Scan the listing below for the word "newcommand" and copy every line where it occurs.

--- INFORMATION SHOWN ---
╔══
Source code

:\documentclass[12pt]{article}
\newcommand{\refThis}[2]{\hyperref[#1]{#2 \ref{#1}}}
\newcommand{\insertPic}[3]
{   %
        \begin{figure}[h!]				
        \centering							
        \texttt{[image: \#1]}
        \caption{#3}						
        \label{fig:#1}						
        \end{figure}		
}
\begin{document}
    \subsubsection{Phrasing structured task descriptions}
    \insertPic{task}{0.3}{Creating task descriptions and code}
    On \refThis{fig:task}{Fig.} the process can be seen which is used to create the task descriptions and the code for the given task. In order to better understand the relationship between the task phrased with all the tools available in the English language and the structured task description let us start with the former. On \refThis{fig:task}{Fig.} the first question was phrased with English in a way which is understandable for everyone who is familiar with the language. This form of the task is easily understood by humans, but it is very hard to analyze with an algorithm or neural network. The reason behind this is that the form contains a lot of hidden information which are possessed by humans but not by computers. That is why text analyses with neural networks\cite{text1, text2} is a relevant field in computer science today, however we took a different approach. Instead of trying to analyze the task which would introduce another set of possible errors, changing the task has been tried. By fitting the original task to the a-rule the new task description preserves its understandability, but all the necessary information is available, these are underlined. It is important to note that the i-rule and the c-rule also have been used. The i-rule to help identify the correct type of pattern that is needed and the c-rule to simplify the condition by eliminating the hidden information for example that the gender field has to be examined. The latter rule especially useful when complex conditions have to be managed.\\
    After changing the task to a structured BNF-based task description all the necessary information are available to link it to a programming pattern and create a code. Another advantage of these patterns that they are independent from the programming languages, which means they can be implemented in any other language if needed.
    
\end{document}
╚══
--- FINAL ANSWER ---
\newcommand{\refThis}[2]{\hyperref[#1]{#2 \ref{#1}}}
\newcommand{\insertPic}[3]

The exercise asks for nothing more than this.